**Task prompt**
Search the data for the word "webDataBinder" and copy out every line that has it.

[[ Dataset records open ]]

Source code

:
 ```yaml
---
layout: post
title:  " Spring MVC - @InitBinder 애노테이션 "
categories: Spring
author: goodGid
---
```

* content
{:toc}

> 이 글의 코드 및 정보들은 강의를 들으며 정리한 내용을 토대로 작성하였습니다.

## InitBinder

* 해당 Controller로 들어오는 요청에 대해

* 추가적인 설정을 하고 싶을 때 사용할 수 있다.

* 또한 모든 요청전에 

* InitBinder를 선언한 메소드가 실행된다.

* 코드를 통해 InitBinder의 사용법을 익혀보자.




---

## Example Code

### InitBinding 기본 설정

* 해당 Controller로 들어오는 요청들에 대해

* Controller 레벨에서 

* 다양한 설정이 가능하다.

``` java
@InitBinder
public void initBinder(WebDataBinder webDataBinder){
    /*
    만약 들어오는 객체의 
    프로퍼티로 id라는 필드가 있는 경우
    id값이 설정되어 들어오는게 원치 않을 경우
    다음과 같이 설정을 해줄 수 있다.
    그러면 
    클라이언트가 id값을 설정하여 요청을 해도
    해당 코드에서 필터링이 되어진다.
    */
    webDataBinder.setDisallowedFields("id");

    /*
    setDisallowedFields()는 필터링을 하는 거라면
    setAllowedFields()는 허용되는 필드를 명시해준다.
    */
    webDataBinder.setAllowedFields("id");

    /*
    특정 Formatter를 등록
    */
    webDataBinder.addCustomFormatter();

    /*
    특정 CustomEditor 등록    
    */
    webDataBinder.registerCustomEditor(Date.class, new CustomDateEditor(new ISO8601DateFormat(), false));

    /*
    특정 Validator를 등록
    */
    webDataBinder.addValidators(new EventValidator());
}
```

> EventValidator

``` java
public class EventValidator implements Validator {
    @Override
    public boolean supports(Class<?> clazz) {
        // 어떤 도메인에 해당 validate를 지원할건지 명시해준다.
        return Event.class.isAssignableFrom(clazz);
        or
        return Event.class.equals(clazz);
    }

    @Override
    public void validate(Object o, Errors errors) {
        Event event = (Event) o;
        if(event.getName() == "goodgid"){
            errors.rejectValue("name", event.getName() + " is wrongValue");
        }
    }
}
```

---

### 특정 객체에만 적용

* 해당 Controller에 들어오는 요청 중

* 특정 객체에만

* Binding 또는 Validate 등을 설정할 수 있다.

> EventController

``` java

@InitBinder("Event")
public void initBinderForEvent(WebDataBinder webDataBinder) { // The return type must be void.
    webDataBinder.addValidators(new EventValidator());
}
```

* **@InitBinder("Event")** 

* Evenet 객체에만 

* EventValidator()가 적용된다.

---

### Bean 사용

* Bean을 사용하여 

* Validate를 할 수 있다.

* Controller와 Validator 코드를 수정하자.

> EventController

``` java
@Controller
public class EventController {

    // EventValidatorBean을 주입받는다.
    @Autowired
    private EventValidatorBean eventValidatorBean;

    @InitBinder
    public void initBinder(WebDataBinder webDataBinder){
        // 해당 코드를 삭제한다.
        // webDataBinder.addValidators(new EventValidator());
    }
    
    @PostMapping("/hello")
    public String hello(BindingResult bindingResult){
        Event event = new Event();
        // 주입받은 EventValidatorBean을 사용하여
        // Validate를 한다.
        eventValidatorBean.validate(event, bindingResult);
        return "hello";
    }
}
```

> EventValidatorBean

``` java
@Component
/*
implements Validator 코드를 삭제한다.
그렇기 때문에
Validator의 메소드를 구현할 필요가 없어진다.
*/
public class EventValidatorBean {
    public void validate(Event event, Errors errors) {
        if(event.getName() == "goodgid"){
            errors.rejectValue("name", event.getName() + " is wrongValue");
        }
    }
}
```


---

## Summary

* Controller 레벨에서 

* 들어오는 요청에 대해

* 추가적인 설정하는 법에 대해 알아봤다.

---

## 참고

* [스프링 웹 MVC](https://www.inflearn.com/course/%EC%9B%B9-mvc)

[[ Dataset records closed ]]

**Solution**
public void initBinder(WebDataBinder webDataBinder){
    webDataBinder.setDisallowedFields("id");
    webDataBinder.setAllowedFields("id");
    webDataBinder.addCustomFormatter();
    webDataBinder.registerCustomEditor(Date.class, new CustomDateEditor(new ISO8601DateFormat(), false));
    webDataBinder.addValidators(new EventValidator());
public void initBinderForEvent(WebDataBinder webDataBinder) { // The return type must be void.
    webDataBinder.addValidators(new EventValidator());
    public void initBinder(WebDataBinder webDataBinder){
        // webDataBinder.addValidators(new EventValidator());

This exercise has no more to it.